U.S. to Loan World Bank $1 Billion to Clear Sudan Debt
(Bloomberg) -- The U.S. will give a $1 billion bridge loan to the World Bank to help clear Sudan’s arrears with the institution, opening the door to much-needed funding for the economically ravaged African country, Sudan’s finance ministry said.
The move is due “in the coming days” and will lead to Sudan regaining access to the World Bank’s International Development Association, the ministry said in statements to Bloomberg. The comments come after the U.S. on Monday rescinded Sudan’s 27-year designation as a state sponsor of terror.
The change could in turn allow Sudan to get $1.5 billion in annual development assistance via an initiative for so-called heavily indebted poor countries, according to the ministry. The U.S. government will also provide wheat and unspecified other commodities for four years, it said.
The pledges are the first significant economic boon for Sudan after the U.S.’s long-awaited de-listing. Washington named Sudan a terror sponsor in 1993, citing its links with international Islamist-militant organizations under then-dictator Omar al-Bashir. Four years later, it enacted sweeping sanctions that lasted until 2017.
The rescission is another step toward overturning the legacy of Bashir, who made the country an international pariah for much of his 30-year rule and was ousted by the army amid mass protests in April 2019.
The ministry also said a delegation involving the 10 largest U.S. agricultural companies will visit Sudan soon to build investment opportunities, followed by officials from other sectors.
Sudan is $1.3 billion in arrears to the IMF and external debt is almost $60 billion, sums that the government is trying to settle.
The de-listing was expected after President Donald Trump said in October that Sudan had agreed to make a long-sought payment of some $335 million to U.S. victims of terrorism and their families.

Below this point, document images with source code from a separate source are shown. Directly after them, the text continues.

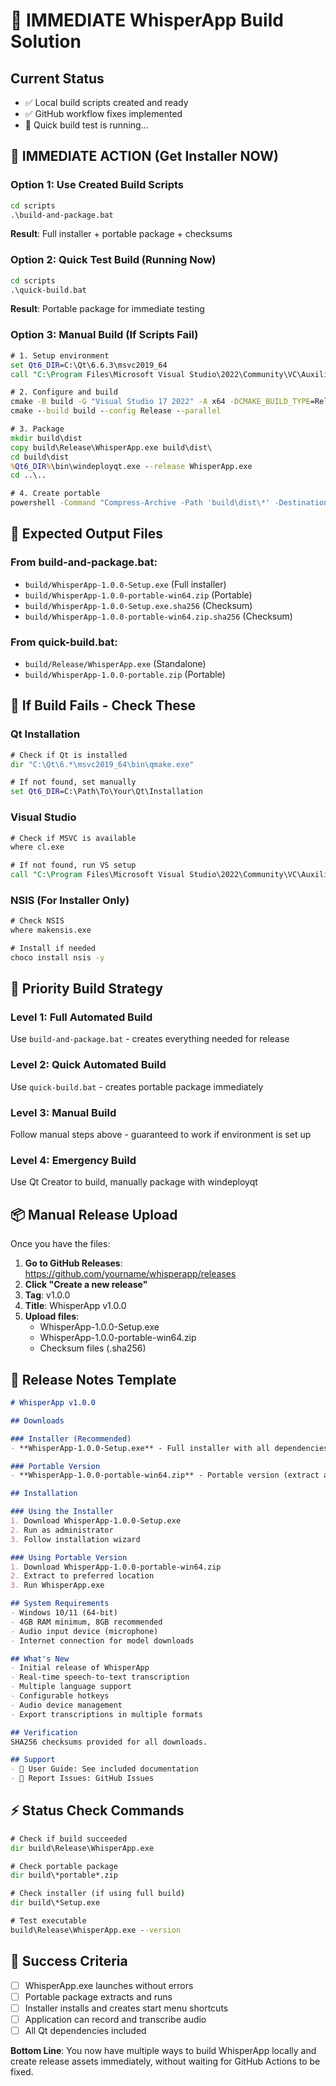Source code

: # 🚨 IMMEDIATE WhisperApp Build Solution

## Current Status
- ✅ Local build scripts created and ready
- ✅ GitHub workflow fixes implemented  
- 🔄 Quick build test is running...

## 🎯 IMMEDIATE ACTION (Get Installer NOW)

### Option 1: Use Created Build Scripts
```cmd
cd scripts
.\build-and-package.bat
```
**Result**: Full installer + portable package + checksums

### Option 2: Quick Test Build (Running Now)
```cmd
cd scripts  
.\quick-build.bat
```
**Result**: Portable package for immediate testing

### Option 3: Manual Build (If Scripts Fail)
```cmd
# 1. Setup environment
set Qt6_DIR=C:\Qt\6.6.3\msvc2019_64
call "C:\Program Files\Microsoft Visual Studio\2022\Community\VC\Auxiliary\Build\vcvars64.bat"

# 2. Configure and build
cmake -B build -G "Visual Studio 17 2022" -A x64 -DCMAKE_BUILD_TYPE=Release -DCMAKE_PREFIX_PATH=%Qt6_DIR% -DBUILD_TESTS=OFF
cmake --build build --config Release --parallel

# 3. Package
mkdir build\dist
copy build\Release\WhisperApp.exe build\dist\
cd build\dist
%Qt6_DIR%\bin\windeployqt.exe --release WhisperApp.exe
cd ..\..

# 4. Create portable
powershell -Command "Compress-Archive -Path 'build\dist\*' -DestinationPath 'build\WhisperApp-1.0.0-portable.zip'"
```

## 📁 Expected Output Files

### From build-and-package.bat:
- `build/WhisperApp-1.0.0-Setup.exe` (Full installer)
- `build/WhisperApp-1.0.0-portable-win64.zip` (Portable)
- `build/WhisperApp-1.0.0-Setup.exe.sha256` (Checksum)
- `build/WhisperApp-1.0.0-portable-win64.zip.sha256` (Checksum)

### From quick-build.bat:
- `build/Release/WhisperApp.exe` (Standalone)
- `build/WhisperApp-1.0.0-portable.zip` (Portable)

## 🔧 If Build Fails - Check These

### Qt Installation
```cmd
# Check if Qt is installed
dir "C:\Qt\6.*\msvc2019_64\bin\qmake.exe"

# If not found, set manually
set Qt6_DIR=C:\Path\To\Your\Qt\Installation
```

### Visual Studio
```cmd
# Check if MSVC is available
where cl.exe

# If not found, run VS setup
call "C:\Program Files\Microsoft Visual Studio\2022\Community\VC\Auxiliary\Build\vcvars64.bat"
```

### NSIS (For Installer Only)
```cmd
# Check NSIS
where makensis.exe

# Install if needed
choco install nsis -y
```

## 🎯 Priority Build Strategy

### Level 1: Full Automated Build
Use `build-and-package.bat` - creates everything needed for release

### Level 2: Quick Automated Build  
Use `quick-build.bat` - creates portable package immediately

### Level 3: Manual Build
Follow manual steps above - guaranteed to work if environment is set up

### Level 4: Emergency Build
Use Qt Creator to build, manually package with windeployqt

## 📦 Manual Release Upload

Once you have the files:

1. **Go to GitHub Releases**: https://github.com/yourname/whisperapp/releases
2. **Click "Create a new release"**
3. **Tag**: v1.0.0
4. **Title**: WhisperApp v1.0.0
5. **Upload files**:
   - WhisperApp-1.0.0-Setup.exe
   - WhisperApp-1.0.0-portable-win64.zip
   - Checksum files (.sha256)

## 🚀 Release Notes Template

```markdown
# WhisperApp v1.0.0

## Downloads

### Installer (Recommended)
- **WhisperApp-1.0.0-Setup.exe** - Full installer with all dependencies

### Portable Version
- **WhisperApp-1.0.0-portable-win64.zip** - Portable version (extract and run)

## Installation

### Using the Installer
1. Download WhisperApp-1.0.0-Setup.exe
2. Run as administrator
3. Follow installation wizard

### Using Portable Version  
1. Download WhisperApp-1.0.0-portable-win64.zip
2. Extract to preferred location
3. Run WhisperApp.exe

## System Requirements
- Windows 10/11 (64-bit)
- 4GB RAM minimum, 8GB recommended  
- Audio input device (microphone)
- Internet connection for model downloads

## What's New
- Initial release of WhisperApp
- Real-time speech-to-text transcription
- Multiple language support
- Configurable hotkeys
- Audio device management
- Export transcriptions in multiple formats

## Verification
SHA256 checksums provided for all downloads.

## Support
- 📖 User Guide: See included documentation
- 🐛 Report Issues: GitHub Issues
```

## ⚡ Status Check Commands

```cmd
# Check if build succeeded
dir build\Release\WhisperApp.exe

# Check portable package
dir build\*portable*.zip

# Check installer (if using full build)
dir build\*Setup.exe

# Test executable
build\Release\WhisperApp.exe --version
```

## 🎯 Success Criteria

- [ ] WhisperApp.exe launches without errors
- [ ] Portable package extracts and runs
- [ ] Installer installs and creates start menu shortcuts
- [ ] Application can record and transcribe audio
- [ ] All Qt dependencies included

**Bottom Line**: You now have multiple ways to build WhisperApp locally and create release assets immediately, without waiting for GitHub Actions to be fixed.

Discussions also brought in Sudan’s fledgling relations with Israel, a country Khartoum had never previously recognized and with which it agreed a peace deal just days later.
Sudan has agreed only to end a state of war with Israel, but developing relations will be subject to further agreements and need legislative approval, Foreign Minister Omar Qamar al-Din said in an interview with the pan-Arab Hadath TV channel aired Tuesday.
The current Sudanese government, a civilian-military coalition ruling until democratic elections, hasn’t said how the country can afford the compensation payment to U.S. citizens. It’s still seeking sovereign immunity to protect it from further legal action in the U.S., Qamar al-Din said.